EVENT
2021.11.3
人生を旅するように生きた画家が行き着く先には?『小早川秋聲 旅する画家の鎮魂歌』展
作品の変遷から人生が浮かび上がる…足跡を辿って行き着く先には…? 初期の歴史画、中期の戦争画、晩年の仏画まで、104点の作品から画業を幅広く展示し、その一つの生き方が見えてくる…!
東京ステーションギャラリーにて開催中の『小早川秋聲 旅する画家の鎮魂歌』展をご紹介します。
小早川秋聲とは?
小早川秋聲(こばやかわしゅうせい)は、大正から昭和にかけて京都を中心に活躍した日本画家。
小早川は鳥取の寺の住職の長男として生まれ、9歳で京都の東本願寺の衆徒として僧籍に入りました。おやつの代わりに毎日半紙を欲しがるほど絵が好きで、12歳からは熱心に博物館に通い模写をするほど美術に夢中な少年時代だったそうです。
その後、画家になることを志し、日本画家の谷口香嶠や山元春挙に師事。文展や帝展を中心に出品と入選を重ねて画技を磨いていきました。
旅を好んだ小早川は、北海道、山陰、紀州など日本各地を絵に描き、国外では複数回の中国渡航に加え、1922年から23年にかけてアジア、インド、エジプトを経て、ヨーロッパ十数ヶ国へ遊学。1926年には北米大陸を横断し、日本美術の紹介にも尽力しました。
やがて戦争が本格化していき、従軍画家として戦地に赴いて、数多くの戦争画を描きました。戦後は、まるで自身の出生に回帰する如く、仏画や仙人などの作品を遺しています。
異国の地を描いた旅好きの小早川
会場では、小早川の足跡を辿るような展示構成となっています。
国内のみならず国外に対して好奇心を強くした小早川は、その時代にはとても珍しく世界各国を飛び回りました。
キャプションには、秘境の地の先住民族と交流したり、武装集団に囚われ勧誘されたり、また冬のアルプス山脈を登山して遭難しかけるなど、画家というよりも冒険家のような面白いエピソードも記載されています!
その旅を通して様々なテーマを得て展開されていった作品は、それぞれの土地特有の香が漂いながらも、味わい深い豊かさが感じられることでしょう。
本展覧会の見どころ作品
その中でも見どころとなるのは、陸軍に受け取りを拒否されたというエピソードがある、小早川の代表作として挙げられる《國之盾》(1994年) 。
当初、兵士の頭の周りには光が描かれ、背後には桜の花びらが描かれていました。

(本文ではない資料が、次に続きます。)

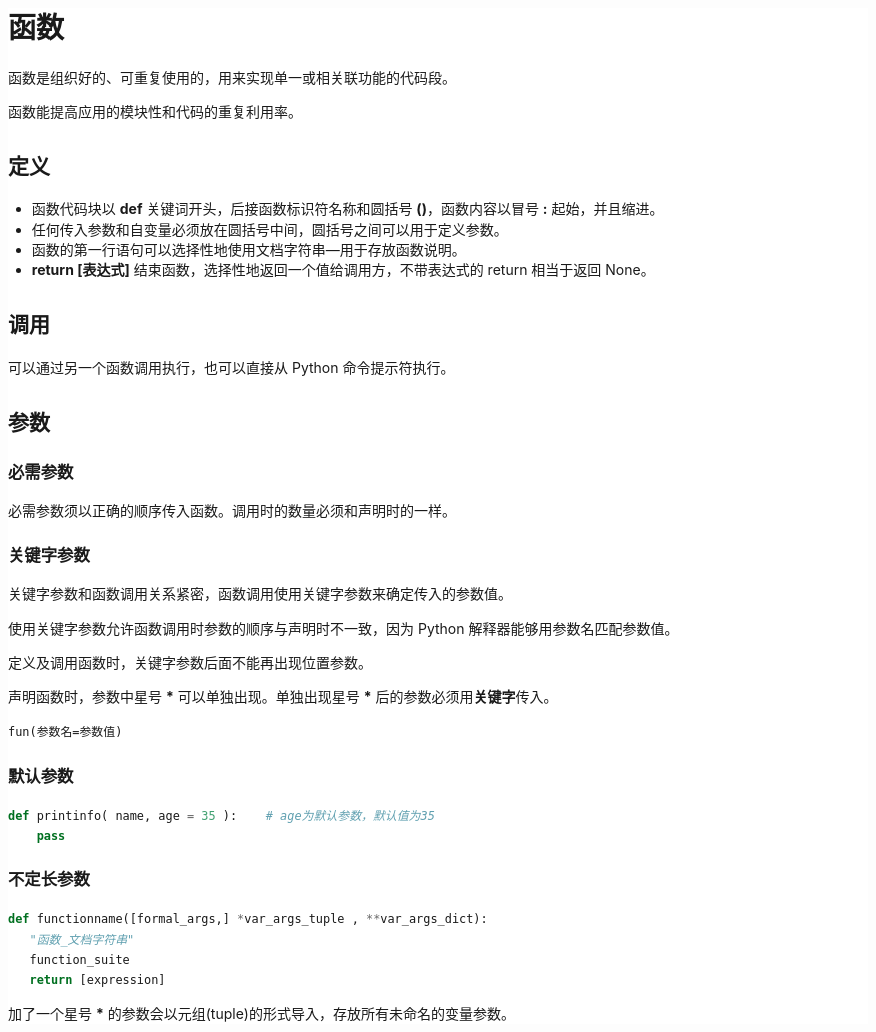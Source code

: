 # 函数

函数是组织好的、可重复使用的，用来实现单一或相关联功能的代码段。

函数能提高应用的模块性和代码的重复利用率。

## 定义

* 函数代码块以 **def** 关键词开头，后接函数标识符名称和圆括号 **()**，函数内容以冒号 **:** 起始，并且缩进。
* 任何传入参数和自变量必须放在圆括号中间，圆括号之间可以用于定义参数。
* 函数的第一行语句可以选择性地使用文档字符串—用于存放函数说明。
* **return \[表达式]** 结束函数，选择性地返回一个值给调用方，不带表达式的 return 相当于返回 None。

## 调用

可以通过另一个函数调用执行，也可以直接从 Python 命令提示符执行。

## 参数

### **必需参数**

必需参数须以正确的顺序传入函数。调用时的数量必须和声明时的一样。

### **关键字参数**

关键字参数和函数调用关系紧密，函数调用使用关键字参数来确定传入的参数值。

使用关键字参数允许函数调用时参数的顺序与声明时不一致，因为 Python 解释器能够用参数名匹配参数值。

定义及调用函数时，关键字参数后面不能再出现位置参数。

声明函数时，参数中星号 **\*** 可以单独出现。单独出现星号 **\*** 后的参数必须用**关键字**传入。

```
fun(参数名=参数值)
```

### **默认参数**

```python
def printinfo( name, age = 35 ):	# age为默认参数，默认值为35
    pass
```

### **不定长参数**

```python
def functionname([formal_args,] *var_args_tuple , **var_args_dict):
   "函数_文档字符串"
   function_suite
   return [expression]
```

加了一个星号 **\*** 的参数会以元组(tuple)的形式导入，存放所有未命名的变量参数。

しかし、小早川が手を入れて背景の桜の花びらを黒く塗りつぶしています。
そんなエピソードも含めて鑑賞してみると、とても心が揺さぶられてしまいます…小早川はこの作品にどんな思いを込めたのでしょうか? ぜひあなたの目で確かめて想像を膨らませてみてください。
最後に…
従軍画家として戦争を直に見つめ続けた小早川は、兵士たちと同じく満州の極寒に耐えながら、四日四晩一睡もできないような生活のなかで、目の前の光景を描き漏らさないようにペンを走らせたそうです。
激動の時代に多くの人々と時間をすごし、そして多くの人々の死と向き合った小早川。彼の足跡は私たちにいろんなものを感じさせ、様々な気づきを与えてくれることでしょう。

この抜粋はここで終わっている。